**Exercise brief:**
Everything from the first line of the records to the line containing "VM disk config", inclusive, is to be extracted exactly, and nothing more.

**Material provided:**
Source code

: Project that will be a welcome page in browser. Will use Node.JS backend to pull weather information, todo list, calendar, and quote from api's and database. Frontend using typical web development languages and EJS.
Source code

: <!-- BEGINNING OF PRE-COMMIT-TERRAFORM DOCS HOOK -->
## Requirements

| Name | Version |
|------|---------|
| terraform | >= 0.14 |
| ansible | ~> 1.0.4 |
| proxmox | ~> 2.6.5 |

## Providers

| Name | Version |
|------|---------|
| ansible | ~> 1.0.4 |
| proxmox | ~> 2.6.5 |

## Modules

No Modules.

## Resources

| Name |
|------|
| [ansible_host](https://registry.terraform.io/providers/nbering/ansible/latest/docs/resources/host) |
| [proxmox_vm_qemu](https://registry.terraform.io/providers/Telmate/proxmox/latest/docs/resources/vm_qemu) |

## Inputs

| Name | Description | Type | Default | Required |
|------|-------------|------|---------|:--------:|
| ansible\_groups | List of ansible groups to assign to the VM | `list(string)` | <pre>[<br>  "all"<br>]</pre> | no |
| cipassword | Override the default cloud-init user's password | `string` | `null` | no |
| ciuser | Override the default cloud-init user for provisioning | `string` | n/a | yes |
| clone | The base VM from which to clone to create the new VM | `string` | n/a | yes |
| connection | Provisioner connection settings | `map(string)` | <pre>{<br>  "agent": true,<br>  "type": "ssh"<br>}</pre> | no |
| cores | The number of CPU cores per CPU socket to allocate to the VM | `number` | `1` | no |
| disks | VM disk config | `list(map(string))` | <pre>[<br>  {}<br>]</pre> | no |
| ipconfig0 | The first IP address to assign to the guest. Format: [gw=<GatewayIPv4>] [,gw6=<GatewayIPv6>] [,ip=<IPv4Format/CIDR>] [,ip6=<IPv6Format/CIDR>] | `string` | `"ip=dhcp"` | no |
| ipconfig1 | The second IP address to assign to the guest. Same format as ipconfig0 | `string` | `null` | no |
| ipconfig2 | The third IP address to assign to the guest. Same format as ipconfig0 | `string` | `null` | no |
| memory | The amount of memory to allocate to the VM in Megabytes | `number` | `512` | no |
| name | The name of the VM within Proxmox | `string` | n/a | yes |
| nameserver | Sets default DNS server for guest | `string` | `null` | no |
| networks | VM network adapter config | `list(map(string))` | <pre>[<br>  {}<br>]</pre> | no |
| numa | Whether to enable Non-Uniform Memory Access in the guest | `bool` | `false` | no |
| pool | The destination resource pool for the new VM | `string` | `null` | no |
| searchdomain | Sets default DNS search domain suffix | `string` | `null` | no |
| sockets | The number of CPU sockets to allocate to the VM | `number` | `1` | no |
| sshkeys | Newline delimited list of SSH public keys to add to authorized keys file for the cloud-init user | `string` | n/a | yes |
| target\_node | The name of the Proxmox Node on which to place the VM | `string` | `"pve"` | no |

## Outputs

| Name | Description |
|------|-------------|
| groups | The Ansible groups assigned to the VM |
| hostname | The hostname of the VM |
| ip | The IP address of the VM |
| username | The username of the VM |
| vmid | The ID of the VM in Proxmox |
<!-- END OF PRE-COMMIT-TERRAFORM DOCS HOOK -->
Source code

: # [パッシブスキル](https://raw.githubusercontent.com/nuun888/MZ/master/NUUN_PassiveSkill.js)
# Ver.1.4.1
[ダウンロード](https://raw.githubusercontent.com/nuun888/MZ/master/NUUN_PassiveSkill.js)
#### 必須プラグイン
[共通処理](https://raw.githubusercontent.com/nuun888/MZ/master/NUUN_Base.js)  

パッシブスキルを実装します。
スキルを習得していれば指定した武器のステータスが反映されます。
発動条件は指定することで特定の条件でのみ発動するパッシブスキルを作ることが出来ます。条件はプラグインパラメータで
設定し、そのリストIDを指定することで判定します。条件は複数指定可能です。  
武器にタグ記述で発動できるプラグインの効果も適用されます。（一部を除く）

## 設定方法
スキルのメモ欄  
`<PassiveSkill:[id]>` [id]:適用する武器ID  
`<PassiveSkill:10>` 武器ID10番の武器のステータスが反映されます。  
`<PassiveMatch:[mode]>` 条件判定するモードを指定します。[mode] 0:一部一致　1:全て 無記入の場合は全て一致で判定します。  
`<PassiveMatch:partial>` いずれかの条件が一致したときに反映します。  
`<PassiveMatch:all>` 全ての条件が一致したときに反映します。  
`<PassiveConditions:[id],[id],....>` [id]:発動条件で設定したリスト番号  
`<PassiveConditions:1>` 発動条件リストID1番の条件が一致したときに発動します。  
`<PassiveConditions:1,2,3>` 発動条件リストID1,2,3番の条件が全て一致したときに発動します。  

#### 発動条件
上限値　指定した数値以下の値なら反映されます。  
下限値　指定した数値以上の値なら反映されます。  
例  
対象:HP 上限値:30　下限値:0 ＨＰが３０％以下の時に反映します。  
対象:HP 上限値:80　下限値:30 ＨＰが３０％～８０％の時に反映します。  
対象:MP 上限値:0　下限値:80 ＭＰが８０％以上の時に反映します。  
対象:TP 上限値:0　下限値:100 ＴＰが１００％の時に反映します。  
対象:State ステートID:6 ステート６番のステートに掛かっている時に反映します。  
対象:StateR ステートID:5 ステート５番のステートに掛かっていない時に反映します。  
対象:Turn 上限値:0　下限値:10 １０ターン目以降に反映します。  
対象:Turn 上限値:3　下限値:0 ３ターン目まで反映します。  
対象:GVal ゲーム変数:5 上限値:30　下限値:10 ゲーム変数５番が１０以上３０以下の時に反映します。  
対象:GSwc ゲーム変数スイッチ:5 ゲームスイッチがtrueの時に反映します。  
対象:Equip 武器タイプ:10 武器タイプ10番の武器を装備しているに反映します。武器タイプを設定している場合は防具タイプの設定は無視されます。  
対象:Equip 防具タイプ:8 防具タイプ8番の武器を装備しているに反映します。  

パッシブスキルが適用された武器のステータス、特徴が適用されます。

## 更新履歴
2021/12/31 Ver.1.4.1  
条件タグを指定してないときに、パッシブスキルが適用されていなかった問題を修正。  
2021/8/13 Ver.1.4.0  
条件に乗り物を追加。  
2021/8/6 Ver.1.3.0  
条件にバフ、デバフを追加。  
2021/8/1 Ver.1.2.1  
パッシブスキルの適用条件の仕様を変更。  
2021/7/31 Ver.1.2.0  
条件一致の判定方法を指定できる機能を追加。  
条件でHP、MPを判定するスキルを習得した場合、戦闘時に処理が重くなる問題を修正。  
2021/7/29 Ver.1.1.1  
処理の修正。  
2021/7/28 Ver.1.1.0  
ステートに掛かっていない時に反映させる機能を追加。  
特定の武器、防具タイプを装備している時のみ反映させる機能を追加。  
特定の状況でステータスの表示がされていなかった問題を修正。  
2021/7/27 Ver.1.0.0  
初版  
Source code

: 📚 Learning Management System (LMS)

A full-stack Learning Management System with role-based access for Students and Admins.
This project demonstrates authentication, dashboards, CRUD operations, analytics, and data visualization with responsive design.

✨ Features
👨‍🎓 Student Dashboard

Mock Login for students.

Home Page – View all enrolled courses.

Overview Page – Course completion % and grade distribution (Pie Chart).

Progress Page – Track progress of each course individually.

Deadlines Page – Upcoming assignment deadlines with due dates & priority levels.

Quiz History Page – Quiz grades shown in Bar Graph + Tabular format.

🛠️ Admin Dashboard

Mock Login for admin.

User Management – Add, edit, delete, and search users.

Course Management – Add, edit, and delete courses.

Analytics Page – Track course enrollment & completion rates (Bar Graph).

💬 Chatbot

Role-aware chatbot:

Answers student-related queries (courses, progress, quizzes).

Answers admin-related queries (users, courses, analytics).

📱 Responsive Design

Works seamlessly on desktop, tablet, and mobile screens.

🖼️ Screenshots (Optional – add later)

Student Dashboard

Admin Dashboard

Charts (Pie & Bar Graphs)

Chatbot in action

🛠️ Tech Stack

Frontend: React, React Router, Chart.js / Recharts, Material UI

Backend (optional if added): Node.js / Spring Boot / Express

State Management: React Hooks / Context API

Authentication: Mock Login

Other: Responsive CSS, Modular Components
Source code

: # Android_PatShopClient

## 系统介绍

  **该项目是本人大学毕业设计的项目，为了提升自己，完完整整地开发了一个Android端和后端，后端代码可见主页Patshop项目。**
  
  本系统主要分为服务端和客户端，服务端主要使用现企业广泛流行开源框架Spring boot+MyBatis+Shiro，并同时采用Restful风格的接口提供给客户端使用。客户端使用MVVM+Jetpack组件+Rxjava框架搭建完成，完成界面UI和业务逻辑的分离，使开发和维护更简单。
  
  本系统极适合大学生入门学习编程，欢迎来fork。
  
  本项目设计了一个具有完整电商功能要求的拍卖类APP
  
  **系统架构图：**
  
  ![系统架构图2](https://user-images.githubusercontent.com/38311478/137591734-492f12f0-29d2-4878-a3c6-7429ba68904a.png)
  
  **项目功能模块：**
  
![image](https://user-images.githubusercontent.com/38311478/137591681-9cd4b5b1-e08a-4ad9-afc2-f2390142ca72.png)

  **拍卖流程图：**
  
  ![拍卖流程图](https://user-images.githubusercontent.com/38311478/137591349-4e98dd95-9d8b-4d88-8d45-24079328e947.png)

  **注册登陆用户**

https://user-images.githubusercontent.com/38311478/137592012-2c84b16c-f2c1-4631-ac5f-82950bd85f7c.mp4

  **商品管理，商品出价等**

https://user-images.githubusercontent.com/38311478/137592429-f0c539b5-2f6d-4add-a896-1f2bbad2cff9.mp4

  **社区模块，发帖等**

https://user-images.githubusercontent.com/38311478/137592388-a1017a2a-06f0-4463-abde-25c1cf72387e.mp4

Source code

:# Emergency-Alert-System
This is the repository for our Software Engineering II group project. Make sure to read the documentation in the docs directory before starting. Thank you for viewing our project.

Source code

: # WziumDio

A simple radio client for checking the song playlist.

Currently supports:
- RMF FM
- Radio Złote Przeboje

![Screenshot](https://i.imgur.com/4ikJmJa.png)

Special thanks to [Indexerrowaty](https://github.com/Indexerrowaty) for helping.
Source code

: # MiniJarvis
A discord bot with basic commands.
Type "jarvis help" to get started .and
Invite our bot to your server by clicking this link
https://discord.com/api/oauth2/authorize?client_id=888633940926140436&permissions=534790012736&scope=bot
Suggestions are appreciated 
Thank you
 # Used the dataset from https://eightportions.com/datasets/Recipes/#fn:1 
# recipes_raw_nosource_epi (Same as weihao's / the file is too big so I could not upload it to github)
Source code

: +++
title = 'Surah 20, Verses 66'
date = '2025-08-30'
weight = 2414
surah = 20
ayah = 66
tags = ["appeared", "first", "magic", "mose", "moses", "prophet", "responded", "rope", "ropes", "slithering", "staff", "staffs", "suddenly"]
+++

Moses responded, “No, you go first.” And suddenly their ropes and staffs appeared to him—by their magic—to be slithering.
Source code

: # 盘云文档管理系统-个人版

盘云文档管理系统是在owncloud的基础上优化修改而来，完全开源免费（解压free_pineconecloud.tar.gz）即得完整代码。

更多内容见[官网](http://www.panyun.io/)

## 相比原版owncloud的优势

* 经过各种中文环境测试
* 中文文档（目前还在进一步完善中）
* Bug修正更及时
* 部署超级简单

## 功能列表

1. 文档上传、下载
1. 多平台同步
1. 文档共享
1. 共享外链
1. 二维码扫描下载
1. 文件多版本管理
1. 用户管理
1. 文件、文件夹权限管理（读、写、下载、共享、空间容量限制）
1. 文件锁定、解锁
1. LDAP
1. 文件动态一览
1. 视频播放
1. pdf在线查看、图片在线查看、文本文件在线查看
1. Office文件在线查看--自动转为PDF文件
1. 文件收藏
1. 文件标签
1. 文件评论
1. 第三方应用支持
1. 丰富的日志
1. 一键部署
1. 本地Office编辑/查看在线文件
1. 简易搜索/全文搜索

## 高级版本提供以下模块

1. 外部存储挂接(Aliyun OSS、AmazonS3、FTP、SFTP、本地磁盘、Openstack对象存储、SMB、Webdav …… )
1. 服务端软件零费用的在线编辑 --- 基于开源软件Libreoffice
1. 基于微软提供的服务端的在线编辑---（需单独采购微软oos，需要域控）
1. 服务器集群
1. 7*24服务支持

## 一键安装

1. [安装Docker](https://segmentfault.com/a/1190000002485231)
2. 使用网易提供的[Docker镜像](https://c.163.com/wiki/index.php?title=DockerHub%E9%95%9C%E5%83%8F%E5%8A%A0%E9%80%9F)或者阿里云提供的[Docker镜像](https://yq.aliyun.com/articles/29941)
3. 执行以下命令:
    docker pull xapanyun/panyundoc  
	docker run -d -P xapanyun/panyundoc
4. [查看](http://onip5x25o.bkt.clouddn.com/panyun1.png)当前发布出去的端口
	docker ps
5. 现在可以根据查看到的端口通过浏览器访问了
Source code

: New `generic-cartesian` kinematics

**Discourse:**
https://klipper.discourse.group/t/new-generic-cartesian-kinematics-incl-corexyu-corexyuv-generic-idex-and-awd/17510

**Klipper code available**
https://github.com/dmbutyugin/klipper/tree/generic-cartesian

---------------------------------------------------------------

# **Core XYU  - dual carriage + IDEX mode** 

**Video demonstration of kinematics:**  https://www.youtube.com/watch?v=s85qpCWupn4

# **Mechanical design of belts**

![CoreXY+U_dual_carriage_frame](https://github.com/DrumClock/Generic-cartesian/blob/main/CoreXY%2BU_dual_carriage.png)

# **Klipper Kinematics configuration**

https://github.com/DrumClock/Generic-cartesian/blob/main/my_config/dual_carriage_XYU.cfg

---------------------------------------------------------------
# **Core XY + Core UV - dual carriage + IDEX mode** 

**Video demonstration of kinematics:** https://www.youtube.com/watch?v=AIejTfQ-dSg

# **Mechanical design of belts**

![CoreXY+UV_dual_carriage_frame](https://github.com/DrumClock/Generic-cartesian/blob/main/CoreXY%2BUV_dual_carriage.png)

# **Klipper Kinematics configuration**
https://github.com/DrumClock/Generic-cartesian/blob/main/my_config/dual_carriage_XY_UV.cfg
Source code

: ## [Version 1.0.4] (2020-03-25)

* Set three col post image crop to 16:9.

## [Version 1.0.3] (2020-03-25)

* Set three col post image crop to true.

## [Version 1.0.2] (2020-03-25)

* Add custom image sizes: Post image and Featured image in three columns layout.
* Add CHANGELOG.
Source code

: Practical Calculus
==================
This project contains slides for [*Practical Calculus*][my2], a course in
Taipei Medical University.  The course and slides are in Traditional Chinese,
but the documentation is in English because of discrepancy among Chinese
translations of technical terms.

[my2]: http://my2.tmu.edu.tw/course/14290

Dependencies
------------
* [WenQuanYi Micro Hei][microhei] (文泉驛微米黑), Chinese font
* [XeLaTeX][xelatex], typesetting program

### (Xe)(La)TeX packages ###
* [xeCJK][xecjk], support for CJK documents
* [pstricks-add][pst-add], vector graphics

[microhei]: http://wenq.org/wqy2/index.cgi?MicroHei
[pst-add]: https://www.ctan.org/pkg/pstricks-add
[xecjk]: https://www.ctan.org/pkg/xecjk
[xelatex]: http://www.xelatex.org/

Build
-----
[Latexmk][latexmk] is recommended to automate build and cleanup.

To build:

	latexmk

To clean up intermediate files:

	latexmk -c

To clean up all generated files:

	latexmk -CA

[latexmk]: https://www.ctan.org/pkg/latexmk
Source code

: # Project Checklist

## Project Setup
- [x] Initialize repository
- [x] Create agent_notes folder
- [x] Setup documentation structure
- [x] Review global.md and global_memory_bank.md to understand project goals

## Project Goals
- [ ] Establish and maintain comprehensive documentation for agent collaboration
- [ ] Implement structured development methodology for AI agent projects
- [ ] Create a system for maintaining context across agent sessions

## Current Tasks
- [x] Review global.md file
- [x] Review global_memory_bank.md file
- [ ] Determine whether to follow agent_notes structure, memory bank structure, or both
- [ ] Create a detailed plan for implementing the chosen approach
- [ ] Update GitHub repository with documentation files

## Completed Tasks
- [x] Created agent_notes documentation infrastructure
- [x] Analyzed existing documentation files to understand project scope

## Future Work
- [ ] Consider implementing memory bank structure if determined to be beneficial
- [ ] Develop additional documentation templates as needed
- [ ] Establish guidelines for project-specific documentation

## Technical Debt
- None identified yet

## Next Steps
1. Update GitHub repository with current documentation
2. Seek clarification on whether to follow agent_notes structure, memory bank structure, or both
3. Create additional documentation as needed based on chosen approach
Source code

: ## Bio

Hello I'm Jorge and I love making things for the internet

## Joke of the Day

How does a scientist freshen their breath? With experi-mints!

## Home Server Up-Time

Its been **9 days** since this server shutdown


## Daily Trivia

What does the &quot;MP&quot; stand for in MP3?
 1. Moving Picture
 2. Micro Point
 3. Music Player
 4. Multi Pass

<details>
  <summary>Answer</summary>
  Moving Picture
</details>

**Result of this exercise:**
Source code

: Project that will be a welcome page in browser. Will use Node.JS backend to pull weather information, todo list, calendar, and quote from api's and database. Frontend using typical web development languages and EJS.
Source code

: <!-- BEGINNING OF PRE-COMMIT-TERRAFORM DOCS HOOK -->
## Requirements

| Name | Version |
|------|---------|
| terraform | >= 0.14 |
| ansible | ~> 1.0.4 |
| proxmox | ~> 2.6.5 |

## Providers

| Name | Version |
|------|---------|
| ansible | ~> 1.0.4 |
| proxmox | ~> 2.6.5 |

## Modules

No Modules.

## Resources

| Name |
|------|
| [ansible_host](https://registry.terraform.io/providers/nbering/ansible/latest/docs/resources/host) |
| [proxmox_vm_qemu](https://registry.terraform.io/providers/Telmate/proxmox/latest/docs/resources/vm_qemu) |

## Inputs

| Name | Description | Type | Default | Required |
|------|-------------|------|---------|:--------:|
| ansible\_groups | List of ansible groups to assign to the VM | `list(string)` | <pre>[<br>  "all"<br>]</pre> | no |
| cipassword | Override the default cloud-init user's password | `string` | `null` | no |
| ciuser | Override the default cloud-init user for provisioning | `string` | n/a | yes |
| clone | The base VM from which to clone to create the new VM | `string` | n/a | yes |
| connection | Provisioner connection settings | `map(string)` | <pre>{<br>  "agent": true,<br>  "type": "ssh"<br>}</pre> | no |
| cores | The number of CPU cores per CPU socket to allocate to the VM | `number` | `1` | no |
| disks | VM disk config | `list(map(string))` | <pre>[<br>  {}<br>]</pre> | no |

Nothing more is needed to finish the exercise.